▶ [WHAT THIS TASK INVOLVES]: Your task is to filter the data below down to the lines holding "item".

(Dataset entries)
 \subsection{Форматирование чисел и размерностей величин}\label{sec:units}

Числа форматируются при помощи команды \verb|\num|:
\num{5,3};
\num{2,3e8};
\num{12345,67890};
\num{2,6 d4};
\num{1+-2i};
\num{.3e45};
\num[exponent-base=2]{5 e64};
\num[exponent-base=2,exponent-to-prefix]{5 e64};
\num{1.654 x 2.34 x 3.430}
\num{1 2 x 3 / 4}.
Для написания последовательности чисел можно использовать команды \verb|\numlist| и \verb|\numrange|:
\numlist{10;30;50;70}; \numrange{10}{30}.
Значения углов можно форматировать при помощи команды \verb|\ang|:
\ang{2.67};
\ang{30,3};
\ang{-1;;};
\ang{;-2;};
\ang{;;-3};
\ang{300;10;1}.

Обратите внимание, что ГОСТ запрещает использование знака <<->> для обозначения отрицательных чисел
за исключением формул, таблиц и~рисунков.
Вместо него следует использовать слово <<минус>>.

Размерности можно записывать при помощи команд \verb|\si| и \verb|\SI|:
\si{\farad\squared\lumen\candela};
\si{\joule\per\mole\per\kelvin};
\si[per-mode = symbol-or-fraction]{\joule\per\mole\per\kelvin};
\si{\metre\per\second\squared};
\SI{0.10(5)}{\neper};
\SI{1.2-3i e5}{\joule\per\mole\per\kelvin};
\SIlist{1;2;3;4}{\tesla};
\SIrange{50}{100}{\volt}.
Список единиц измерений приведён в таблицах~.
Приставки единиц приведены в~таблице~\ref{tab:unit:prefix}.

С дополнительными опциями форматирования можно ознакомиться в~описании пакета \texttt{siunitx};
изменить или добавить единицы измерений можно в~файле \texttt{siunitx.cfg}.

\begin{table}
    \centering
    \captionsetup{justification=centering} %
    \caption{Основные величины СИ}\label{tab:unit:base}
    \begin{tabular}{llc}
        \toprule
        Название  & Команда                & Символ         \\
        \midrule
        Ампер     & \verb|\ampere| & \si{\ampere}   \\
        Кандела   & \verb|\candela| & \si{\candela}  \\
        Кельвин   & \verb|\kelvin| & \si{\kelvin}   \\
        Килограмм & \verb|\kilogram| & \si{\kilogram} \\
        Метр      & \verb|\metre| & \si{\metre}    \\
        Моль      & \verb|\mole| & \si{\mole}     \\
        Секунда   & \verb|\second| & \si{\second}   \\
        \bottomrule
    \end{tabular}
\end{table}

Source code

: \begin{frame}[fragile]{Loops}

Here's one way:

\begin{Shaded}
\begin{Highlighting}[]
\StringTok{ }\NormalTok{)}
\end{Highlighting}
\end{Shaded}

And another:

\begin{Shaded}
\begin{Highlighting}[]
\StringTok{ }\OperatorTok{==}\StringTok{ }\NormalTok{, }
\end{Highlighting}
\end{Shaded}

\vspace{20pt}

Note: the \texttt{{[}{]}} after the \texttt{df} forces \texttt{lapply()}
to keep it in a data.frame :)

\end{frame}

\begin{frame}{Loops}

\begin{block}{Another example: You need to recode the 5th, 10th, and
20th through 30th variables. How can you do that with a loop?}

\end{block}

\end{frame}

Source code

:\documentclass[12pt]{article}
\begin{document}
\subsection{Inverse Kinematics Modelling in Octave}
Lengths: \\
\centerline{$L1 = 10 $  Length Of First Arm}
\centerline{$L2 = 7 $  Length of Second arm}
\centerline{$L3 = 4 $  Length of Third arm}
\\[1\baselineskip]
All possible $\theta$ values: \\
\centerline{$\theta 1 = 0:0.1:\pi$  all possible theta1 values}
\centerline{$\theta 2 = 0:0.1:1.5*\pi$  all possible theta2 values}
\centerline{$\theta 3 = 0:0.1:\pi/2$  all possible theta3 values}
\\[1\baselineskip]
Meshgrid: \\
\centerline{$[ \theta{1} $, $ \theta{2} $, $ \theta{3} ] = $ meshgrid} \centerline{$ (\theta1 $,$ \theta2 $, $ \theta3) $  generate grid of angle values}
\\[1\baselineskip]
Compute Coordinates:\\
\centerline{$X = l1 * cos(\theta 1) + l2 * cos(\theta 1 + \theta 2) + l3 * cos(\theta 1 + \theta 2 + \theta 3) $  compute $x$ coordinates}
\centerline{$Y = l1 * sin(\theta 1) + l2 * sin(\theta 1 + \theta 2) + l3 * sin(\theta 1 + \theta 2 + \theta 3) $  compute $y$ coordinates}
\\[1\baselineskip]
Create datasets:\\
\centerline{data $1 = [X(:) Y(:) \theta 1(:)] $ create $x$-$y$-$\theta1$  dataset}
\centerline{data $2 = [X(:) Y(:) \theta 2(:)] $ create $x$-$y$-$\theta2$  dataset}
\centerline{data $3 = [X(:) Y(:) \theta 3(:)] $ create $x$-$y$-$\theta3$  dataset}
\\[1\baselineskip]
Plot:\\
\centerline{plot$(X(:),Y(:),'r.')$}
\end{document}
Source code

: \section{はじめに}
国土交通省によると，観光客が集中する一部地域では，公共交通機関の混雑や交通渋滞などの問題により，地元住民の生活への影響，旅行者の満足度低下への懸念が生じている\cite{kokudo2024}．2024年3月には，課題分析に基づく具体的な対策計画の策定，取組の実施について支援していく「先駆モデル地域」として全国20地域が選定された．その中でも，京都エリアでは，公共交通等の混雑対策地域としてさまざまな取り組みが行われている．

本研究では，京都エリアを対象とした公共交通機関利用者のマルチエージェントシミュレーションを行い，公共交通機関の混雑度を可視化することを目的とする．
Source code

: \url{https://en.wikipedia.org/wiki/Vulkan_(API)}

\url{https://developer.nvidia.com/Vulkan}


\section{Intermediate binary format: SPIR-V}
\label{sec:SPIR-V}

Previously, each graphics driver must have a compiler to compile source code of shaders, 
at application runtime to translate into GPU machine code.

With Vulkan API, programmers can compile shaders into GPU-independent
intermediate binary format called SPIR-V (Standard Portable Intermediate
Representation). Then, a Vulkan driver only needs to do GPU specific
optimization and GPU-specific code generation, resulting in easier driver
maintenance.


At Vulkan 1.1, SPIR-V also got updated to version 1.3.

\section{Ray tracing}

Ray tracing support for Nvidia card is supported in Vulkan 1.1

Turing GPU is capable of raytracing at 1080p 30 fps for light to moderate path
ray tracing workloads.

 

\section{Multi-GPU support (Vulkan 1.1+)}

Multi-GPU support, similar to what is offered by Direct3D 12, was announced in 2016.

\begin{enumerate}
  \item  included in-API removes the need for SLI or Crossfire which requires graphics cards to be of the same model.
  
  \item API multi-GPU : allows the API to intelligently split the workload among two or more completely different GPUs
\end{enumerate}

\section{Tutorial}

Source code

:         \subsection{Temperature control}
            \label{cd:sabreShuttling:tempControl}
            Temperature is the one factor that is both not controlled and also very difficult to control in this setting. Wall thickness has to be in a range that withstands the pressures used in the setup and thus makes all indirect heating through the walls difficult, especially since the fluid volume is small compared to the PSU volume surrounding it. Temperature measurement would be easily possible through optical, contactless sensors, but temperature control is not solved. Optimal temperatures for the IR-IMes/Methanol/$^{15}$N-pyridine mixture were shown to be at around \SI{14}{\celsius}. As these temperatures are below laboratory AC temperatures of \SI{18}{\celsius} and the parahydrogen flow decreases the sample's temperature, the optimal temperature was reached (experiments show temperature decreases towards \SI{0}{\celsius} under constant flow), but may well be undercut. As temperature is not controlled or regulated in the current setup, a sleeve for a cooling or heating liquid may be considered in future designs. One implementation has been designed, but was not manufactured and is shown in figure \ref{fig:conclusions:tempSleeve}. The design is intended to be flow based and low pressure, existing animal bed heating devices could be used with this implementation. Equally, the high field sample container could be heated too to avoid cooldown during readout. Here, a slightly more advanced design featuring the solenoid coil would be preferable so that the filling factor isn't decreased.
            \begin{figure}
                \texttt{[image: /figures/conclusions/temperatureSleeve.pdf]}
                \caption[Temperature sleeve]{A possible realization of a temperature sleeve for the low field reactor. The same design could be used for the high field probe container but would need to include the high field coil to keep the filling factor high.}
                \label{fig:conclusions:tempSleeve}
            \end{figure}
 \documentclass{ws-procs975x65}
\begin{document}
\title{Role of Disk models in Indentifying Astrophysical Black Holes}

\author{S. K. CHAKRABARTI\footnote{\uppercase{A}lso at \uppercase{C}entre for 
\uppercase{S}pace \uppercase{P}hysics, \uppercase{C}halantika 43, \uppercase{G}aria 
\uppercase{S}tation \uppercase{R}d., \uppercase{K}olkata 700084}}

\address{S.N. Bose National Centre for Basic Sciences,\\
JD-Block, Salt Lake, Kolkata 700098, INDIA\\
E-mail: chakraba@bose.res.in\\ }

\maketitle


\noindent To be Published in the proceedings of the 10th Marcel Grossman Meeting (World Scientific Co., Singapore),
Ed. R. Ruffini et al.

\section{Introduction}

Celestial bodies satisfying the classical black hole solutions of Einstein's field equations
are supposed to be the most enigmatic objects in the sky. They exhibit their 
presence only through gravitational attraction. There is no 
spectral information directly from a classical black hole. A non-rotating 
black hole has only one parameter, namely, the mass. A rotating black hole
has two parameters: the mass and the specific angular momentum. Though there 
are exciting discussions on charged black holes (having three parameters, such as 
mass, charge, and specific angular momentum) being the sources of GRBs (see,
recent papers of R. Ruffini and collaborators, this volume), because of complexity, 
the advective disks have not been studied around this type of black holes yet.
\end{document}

▶ [WRITTEN RESPONSE]:
  \item  included in-API removes the need for SLI or Crossfire which requires graphics cards to be of the same model.
  \item API multi-GPU : allows the API to intelligently split the workload among two or more completely different GPUs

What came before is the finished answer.